◆ **What is required**
Give the entries below again exactly. Their pictures are not needed.

◆ **Records contained in a dataset**
☆ ☆ ☆

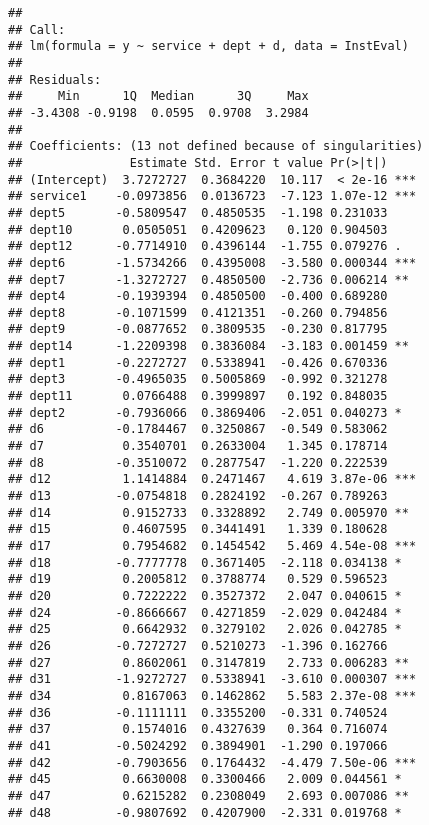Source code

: \documentclass[
]{article}
\begin{document}
\begin{verbatim}
## 
## Call:
## lm(formula = y ~ service + dept + d, data = InstEval)
## 
## Residuals:
##     Min      1Q  Median      3Q     Max 
## -3.4308 -0.9198  0.0595  0.9708  3.2984 
## 
## Coefficients: (13 not defined because of singularities)
##               Estimate Std. Error t value Pr(>|t|)    
## (Intercept)  3.7272727  0.3684220  10.117  < 2e-16 ***
## service1    -0.0973856  0.0136723  -7.123 1.07e-12 ***
## dept5       -0.5809547  0.4850535  -1.198 0.231033    
## dept10       0.0505051  0.4209623   0.120 0.904503    
## dept12      -0.7714910  0.4396144  -1.755 0.079276 .  
## dept6       -1.5734266  0.4395008  -3.580 0.000344 ***
## dept7       -1.3272727  0.4850500  -2.736 0.006214 ** 
## dept4       -0.1939394  0.4850500  -0.400 0.689280    
## dept8       -0.1071599  0.4121351  -0.260 0.794856    
## dept9       -0.0877652  0.3809535  -0.230 0.817795    
## dept14      -1.2209398  0.3836084  -3.183 0.001459 ** 
## dept1       -0.2272727  0.5338941  -0.426 0.670336    
## dept3       -0.4965035  0.5005869  -0.992 0.321278    
## dept11       0.0766488  0.3999897   0.192 0.848035    
## dept2       -0.7936066  0.3869406  -2.051 0.040273 *  
## d6          -0.1784467  0.3250867  -0.549 0.583062    
## d7           0.3540701  0.2633004   1.345 0.178714    
## d8          -0.3510072  0.2877547  -1.220 0.222539    
## d12          1.1414884  0.2471467   4.619 3.87e-06 ***
## d13         -0.0754818  0.2824192  -0.267 0.789263    
## d14          0.9152733  0.3328892   2.749 0.005970 ** 
## d15          0.4607595  0.3441491   1.339 0.180628    
## d17          0.7954682  0.1454542   5.469 4.54e-08 ***
## d18         -0.7777778  0.3671405  -2.118 0.034138 *  
## d19          0.2005812  0.3788774   0.529 0.596523    
## d20          0.7222222  0.3527372   2.047 0.040615 *  
## d24         -0.8666667  0.4271859  -2.029 0.042484 *  
## d25          0.6642932  0.3279102   2.026 0.042785 *  
## d26         -0.7272727  0.5210273  -1.396 0.162766    
## d27          0.8602061  0.3147819   2.733 0.006283 ** 
## d31         -1.9272727  0.5338941  -3.610 0.000307 ***
## d34          0.8167063  0.1462862   5.583 2.37e-08 ***
## d36         -0.1111111  0.3355200  -0.331 0.740524    
## d37          0.1574016  0.4327639   0.364 0.716074    
## d41         -0.5024292  0.3894901  -1.290 0.197066    
## d42         -0.7903656  0.1764432  -4.479 7.50e-06 ***
## d45          0.6630008  0.3300466   2.009 0.044561 *  
## d47          0.6215282  0.2308049   2.693 0.007086 ** 
## d48         -0.9807692  0.4207900  -2.331 0.019768 *  

\end{verbatim}
\end{document}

☆ ☆ ☆

◆ **Solution to this task**
Source code

: \documentclass[
]{article}
\begin{document}
\begin{verbatim}
## 
## Call:
## lm(formula = y ~ service + dept + d, data = InstEval)
## 
## Residuals:
##     Min      1Q  Median      3Q     Max 
## -3.4308 -0.9198  0.0595  0.9708  3.2984 
## 
## Coefficients: (13 not defined because of singularities)
##               Estimate Std. Error t value Pr(>|t|)    
## (Intercept)  3.7272727  0.3684220  10.117  < 2e-16 ***
## service1    -0.0973856  0.0136723  -7.123 1.07e-12 ***
## dept5       -0.5809547  0.4850535  -1.198 0.231033    
## dept10       0.0505051  0.4209623   0.120 0.904503    
## dept12      -0.7714910  0.4396144  -1.755 0.079276 .  
## dept6       -1.5734266  0.4395008  -3.580 0.000344 ***
## dept7       -1.3272727  0.4850500  -2.736 0.006214 ** 
## dept4       -0.1939394  0.4850500  -0.400 0.689280    
## dept8       -0.1071599  0.4121351  -0.260 0.794856    
## dept9       -0.0877652  0.3809535  -0.230 0.817795    
## dept14      -1.2209398  0.3836084  -3.183 0.001459 ** 
## dept1       -0.2272727  0.5338941  -0.426 0.670336    
## dept3       -0.4965035  0.5005869  -0.992 0.321278    
## dept11       0.0766488  0.3999897   0.192 0.848035    
## dept2       -0.7936066  0.3869406  -2.051 0.040273 *  
## d6          -0.1784467  0.3250867  -0.549 0.583062    
## d7           0.3540701  0.2633004   1.345 0.178714    
## d8          -0.3510072  0.2877547  -1.220 0.222539    
## d12          1.1414884  0.2471467   4.619 3.87e-06 ***
## d13         -0.0754818  0.2824192  -0.267 0.789263    
## d14          0.9152733  0.3328892   2.749 0.005970 ** 
## d15          0.4607595  0.3441491   1.339 0.180628    
## d17          0.7954682  0.1454542   5.469 4.54e-08 ***
## d18         -0.7777778  0.3671405  -2.118 0.034138 *  
## d19          0.2005812  0.3788774   0.529 0.596523    
## d20          0.7222222  0.3527372   2.047 0.040615 *  
## d24         -0.8666667  0.4271859  -2.029 0.042484 *  
## d25          0.6642932  0.3279102   2.026 0.042785 *  
## d26         -0.7272727  0.5210273  -1.396 0.162766    
## d27          0.8602061  0.3147819   2.733 0.006283 ** 
## d31         -1.9272727  0.5338941  -3.610 0.000307 ***
## d34          0.8167063  0.1462862   5.583 2.37e-08 ***
## d36         -0.1111111  0.3355200  -0.331 0.740524    
## d37          0.1574016  0.4327639   0.364 0.716074    
## d41         -0.5024292  0.3894901  -1.290 0.197066    
## d42         -0.7903656  0.1764432  -4.479 7.50e-06 ***
## d45          0.6630008  0.3300466   2.009 0.044561 *  
## d47          0.6215282  0.2308049   2.693 0.007086 ** 
## d48         -0.9807692  0.4207900  -2.331 0.019768 *  

\end{verbatim}
\end{document}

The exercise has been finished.